Rosalia Mbula has been waiting for the rain to plant her crops since 2020.
She chuckles sarcastically as she recalls the last time her vegetable garden bloomed:
“My most recent full harvest was in October of 2019. I grew 90 kg of cowpeas, 90 kg of pigeon peas, and 15 kg of mung beans. I saved everything. My family needed every bit of food they could get.”
The 42-year-old single mom lives in Kibwezi, a province in southern Kenya. The region has not received adequate rainfall in recent years. Rivers that once flooded the area have long since dried up.
The harvest she remembers lasted four months, getting her through the end of the year, but then they were hungry again.
“I was hoping for rain so we could have another year of harvest.”
Rosalia’s husband was killed in a tragic accident the previous year. She has been the sole provider for her four children since then. When things got tough, she sent her three older children to live with relatives.
Her youngest child, a 15-year-old boy, remained at home with her. She could barely support the two of them. “My son told me this morning that he’s going to walk around and look for odd jobs.” Rosalia described the morning search that many people in her neighborhood undertake. Knocking on neighbors’ doors, offering to do small jobs in exchange for petty cash or a meal.
For the time being, ADRA has launched the Mukeni Drought Response Project to make life a little easier for families like Rosalia and her children. The community has begun harvesting ADRA’s drought-resistant seeds, and the project’s food rations have assisted many more families in the region in meeting their nutritional needs.

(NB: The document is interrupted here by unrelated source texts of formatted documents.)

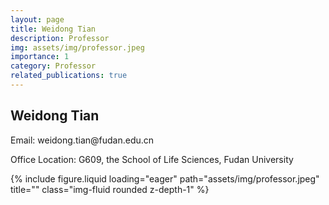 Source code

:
 ```yaml
---
layout: page
title: Weidong Tian
description: Professor
img: assets/img/professor.jpeg
importance: 1
category: Professor
related_publications: true
---
```


<div class="row">
    <div class="col-sm-8 mt-3 mt-md-0">
        <h2>Weidong Tian</h2>
        <p>Email: weidong.tian@fudan.edu.cn</p>
        <p>Office Location: G609, the School of Life Sciences, Fudan University</p>
    </div>
    <div class="col-sm-4 mt-3 mt-md-0">
        {% include figure.liquid loading="eager" path="assets/img/professor.jpeg" title="" class="img-fluid rounded z-depth-1" %}
    </div>
</div>
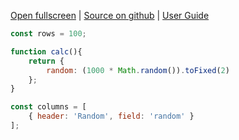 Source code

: 
[Open fullscreen](/test/data/dynamic/) | [Source on github](https://github.com/activewidgets/examples/tree/master/shared/data/dynamic.js) | [User Guide](https://docs.activewidgets.com/guide/data/#dynamic-values)


```js
const rows = 100;

function calc(){
    return {
        random: (1000 * Math.random()).toFixed(2)
    };
}

const columns = [
    { header: 'Random', field: 'random' }
];
``` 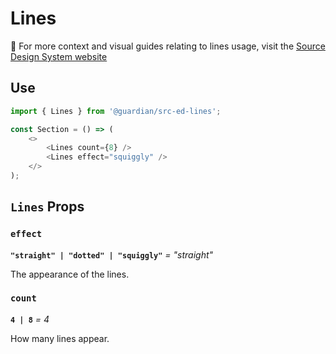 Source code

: # Lines

📣 For more context and visual guides relating to lines usage, visit the [Source Design System website](https://www.theguardian.design)

## Use

```js
import { Lines } from '@guardian/src-ed-lines';

const Section = () => (
    <>
        <Lines count={8} />
        <Lines effect="squiggly" />
    </>
);
```

## `Lines` Props

### `effect`

**`"straight" | "dotted" | "squiggly"`** _= "straight"_

The appearance of the lines.

### `count`

**`4 | 8`** _= 4_

How many lines appear.
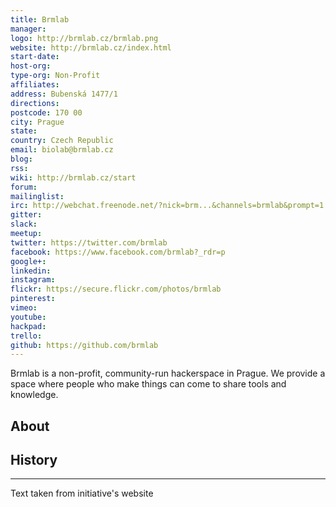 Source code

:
 ```yaml
---
title: Brmlab
manager: 
logo: http://brmlab.cz/brmlab.png
website: http://brmlab.cz/index.html
start-date: 
host-org: 
type-org: Non-Profit
affiliates: 
address: Bubenská 1477/1
directions: 
postcode: 170 00
city: Prague
state: 
country: Czech Republic
email: biolab@brmlab.cz
blog: 
rss: 
wiki: http://brmlab.cz/start
forum: 
mailinglist: 
irc: http://webchat.freenode.net/?nick=brm...&channels=brmlab&prompt=1
gitter: 
slack: 
meetup: 
twitter: https://twitter.com/brmlab
facebook: https://www.facebook.com/brmlab?_rdr=p
google+: 
linkedin: 
instagram: 
flickr: https://secure.flickr.com/photos/brmlab
pinterest: 
vimeo: 
youtube: 
hackpad: 
trello: 
github: https://github.com/brmlab
---
```


Brmlab is a non-profit, community-run hackerspace in Prague. We provide a space where people who make things can come to share tools and knowledge.
## About

## History

---
Text taken from initiative's website
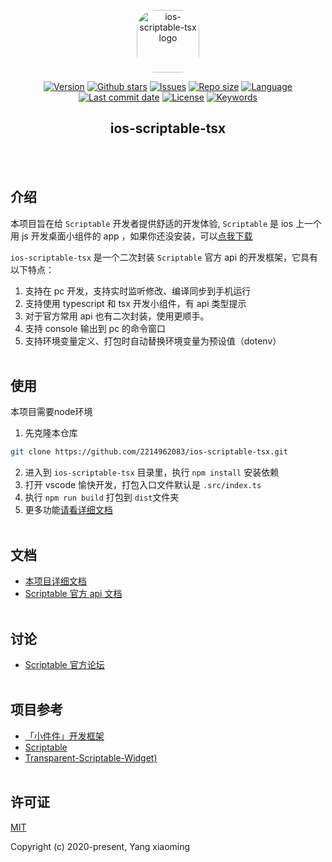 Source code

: <p align="center"><a href="https://github.com/2214962083/ios-scriptable-tsx" target="_blank" rel="noopener noreferrer"><img width="100" src="https://scriptable.app/assets/appicon.png" alt="ios-scriptable-tsx logo" style="border-radius: 30px;"></a></p>

<p align="center">
  <!-- package.json 版本 -->
  <a href="https://github.com/2214962083/ios-scriptable-tsx"><img src="https://img.shields.io/github/package-json/v/2214962083/ios-scriptable-tsx" alt="Version"></a>
  <!-- star数量 -->
  <a href="https://github.com/2214962083/ios-scriptable-tsx"><img src="https://img.shields.io/github/stars/2214962083/ios-scriptable-tsx" alt="Github stars"></a>
  <!-- issues -->
  <a href="https://github.com/2214962083/ios-scriptable-tsx/issues"><img src="https://img.shields.io/github/issues/2214962083/ios-scriptable-tsx" alt="Issues"></a>
  <!-- 仓库大小 -->
  <a href="https://github.com/2214962083/ios-scriptable-tsx"><img src="https://img.shields.io/github/repo-size/2214962083/ios-scriptable-tsx" alt="Repo size"></a>
  <!-- 语言 -->
  <a href="https://github.com/2214962083/ios-scriptable-tsx"><img src="https://img.shields.io/github/languages/top/2214962083/ios-scriptable-tsx" alt="Language"></a>
  <!-- 最后一次提交时间 -->
  <a href="https://github.com/2214962083/ios-scriptable-tsx"><img src="https://img.shields.io/github/last-commit/2214962083/ios-scriptable-tsx" alt="Last commit date"></a>
  <!-- 证书 -->
  <a href="https://github.com/2214962083/ios-scriptable-tsx/blob/dev/LICENSE"><img src="https://img.shields.io/github/license/2214962083/ios-scriptable-tsx" alt="License"></a>
  <!-- package.json 关键词 -->
  <a href="https://github.com/2214962083/ios-scriptable-tsx"><img src="https://img.shields.io/github/package-json/keywords/2214962083/ios-scriptable-tsx" alt="Keywords"></a>
</p>
<h2 align="center">ios-scriptable-tsx</h2>

<br/><br/>

## 介绍

本项目旨在给 `Scriptable` 开发者提供舒适的开发体验,  `Scriptable` 是 ios 上一个用 js 开发桌面小组件的 app ，如果你还没安装，可以[点我下载](https://apps.apple.com/us/app/scriptable/id1405459188)

`ios-scriptable-tsx` 是一个二次封装 `Scriptable` 官方 api 的开发框架，它具有以下特点：

1. 支持在 pc 开发，支持实时监听修改、编译同步到手机运行
2. 支持使用 typescript 和 tsx 开发小组件，有 api 类型提示
3. 对于官方常用 api 也有二次封装，使用更顺手。
4. 支持 console 输出到 pc 的命令窗口
5. 支持环境变量定义、打包时自动替换环境变量为预设值（dotenv）<br/><br/>

## 使用

本项目需要node环境

1. 先克隆本仓库

```bash
git clone https://github.com/2214962083/ios-scriptable-tsx.git
```

2. 进入到 `ios-scriptable-tsx` 目录里，执行 `npm install` 安装依赖
3. 打开 vscode 愉快开发，打包入口文件默认是 `.src/index.ts`
4. 执行 `npm run build` 打包到 `dist`文件夹
5. 更多功能[请看详细文档](./docs/README.md) <br/><br/>

## 文档

- [本项目详细文档](./docs/README.md)
- [Scriptable 官方 api 文档](https://docs.scriptable.app/)<br/><br/>

## 讨论

- [Scriptable 官方论坛](https://talk.automators.fm/c/scriptable/13)<br/><br/>

## 项目参考

- [「小件件」开发框架](https://github.com/im3x/Scriptables)
- [Scriptable](https://github.com/dompling/Scriptable)
- [Transparent-Scriptable-Widget)](https://github.com/mzeryck/Transparent-Scriptable-Widget)<br/><br/>

## 许可证

[MIT](https://opensource.org/licenses/MIT)

Copyright (c) 2020-present, Yang xiaoming
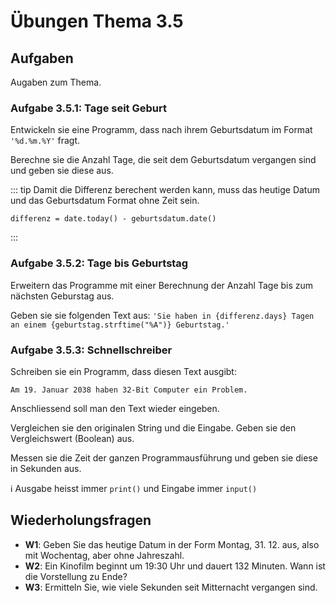 # Übungen Thema 3.5

## Aufgaben

Augaben zum Thema.

### Aufgabe 3.5.1: Tage seit Geburt

Entwickeln sie eine Programm, dass nach ihrem Geburtsdatum im Format `'%d.%m.%Y'` fragt.

Berechne sie die Anzahl Tage, die seit dem Geburtsdatum vergangen sind und geben sie diese aus.

::: tip
Damit die Differenz berechent werden kann, muss das heutige Datum und das Geburtsdatum Format ohne Zeit sein.

```
differenz = date.today() - geburtsdatum.date()
```
:::

### Aufgabe 3.5.2: Tage bis Geburtstag

Erweitern das Programme mit einer Berechnung der Anzahl Tage bis zum nächsten Geburstag aus. 

Geben sie sie folgenden Text aus: `'Sie haben in {differenz.days} Tagen an einem {geburtstag.strftime("%A")} Geburtstag.'`

### Aufgabe 3.5.3: Schnellschreiber

Schreiben sie ein Programm, dass diesen Text ausgibt:

```
Am 19. Januar 2038 haben 32-Bit Computer ein Problem.
```

Anschliessend soll man den Text wieder eingeben.

Vergleichen sie den originalen String und die Eingabe. Geben sie den Vergleichswert (Boolean) aus.

Messen sie die Zeit der ganzen Programmausführung und geben sie diese in Sekunden aus.

ℹ️ Ausgabe heisst immer `print()` und Eingabe immer `input()`

## Wiederholungsfragen

* **W1**: Geben Sie das heutige Datum in der Form Montag, 31. 12. aus, also mit Wochentag, aber ohne Jahreszahl.
* **W2**: Ein Kinofilm beginnt um 19:30 Uhr und dauert 132 Minuten. Wann ist die Vorstellung zu Ende?
* **W3**: Ermitteln Sie, wie viele Sekunden seit Mitternacht vergangen sind. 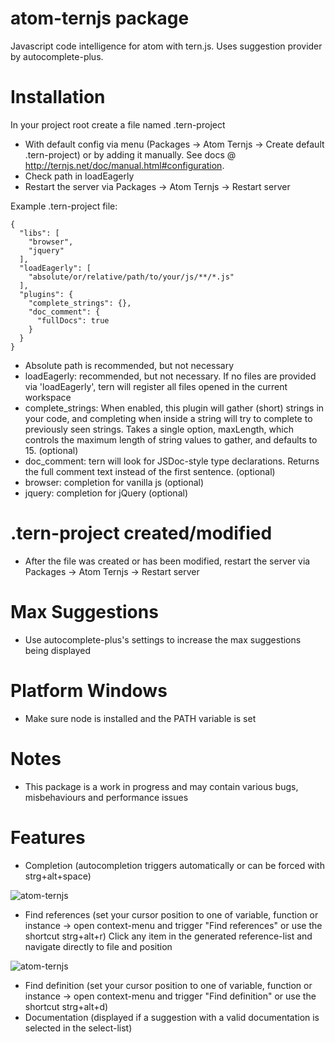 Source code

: # atom-ternjs package

Javascript code intelligence for atom with tern.js.
Uses suggestion provider by autocomplete-plus.

# Installation

In your project root create a file named .tern-project

* With default config via menu (Packages -> Atom Ternjs -> Create default .tern-project) or by adding it manually. See docs @ http://ternjs.net/doc/manual.html#configuration.
* Check path in loadEagerly
* Restart the server via Packages -> Atom Ternjs -> Restart server

Example .tern-project file:
```
{
  "libs": [
    "browser",
    "jquery"
  ],
  "loadEagerly": [
    "absolute/or/relative/path/to/your/js/**/*.js"
  ],
  "plugins": {
    "complete_strings": {},
    "doc_comment": {
      "fullDocs": true
    }
  }
}
```
* Absolute path is recommended, but not necessary
* loadEagerly: recommended, but not necessary. If no files are provided via 'loadEagerly', tern will register all files opened in the current workspace
* complete_strings: When enabled, this plugin will gather (short) strings in your code, and completing when inside a string will try to complete to previously seen strings. Takes a single option, maxLength, which controls the maximum length of string values to gather, and defaults to 15. (optional)
* doc_comment: tern will look for JSDoc-style type declarations. Returns the full comment text instead of the first sentence. (optional)
* browser: completion for vanilla js (optional)
* jquery: completion for jQuery (optional)


# .tern-project created/modified
* After the file was created or has been modified, restart the server via Packages -> Atom Ternjs -> Restart server

# Max Suggestions
* Use autocomplete-plus's settings to increase the max suggestions being displayed

# Platform Windows
* Make sure node is installed and the PATH variable is set

# Notes
* This package is a work in progress and may contain various bugs, misbehaviours and performance issues

# Features
* Completion (autocompletion triggers automatically or can be forced with strg+alt+space)

![atom-ternjs](http://www.tobias-schubert.com/github/github-atom-ternjs-3.png)

* Find references (set your cursor position to one of variable, function or instance -> open context-menu and trigger "Find references" or use the shortcut strg+alt+r) Click any item in the generated reference-list and navigate directly to file and position

![atom-ternjs](http://www.tobias-schubert.com/github/github-atom-ternjs-2.png)

* Find definition (set your cursor position to one of variable, function or instance -> open context-menu and trigger "Find definition" or use the shortcut strg+alt+d)
* Documentation (displayed if a suggestion with a valid documentation is selected in the select-list)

Rosalia has even found a way to make a living off the money she saved from not having to buy food while receiving ADRA’s rations. She started renting a small room in town and opened a small food shop. Despite not having enough water to support a full garden, Rosalia planted a small kitchen garden behind her house to grow kale and beans for cooking at her shop.
The Mukeni Drought Response has helped provide immediate relief to Rosalia and her community. They are grateful for ADRA’s assistance and care, which allows them to survive during this ongoing drought and hunger crisis in the Horn of Africa.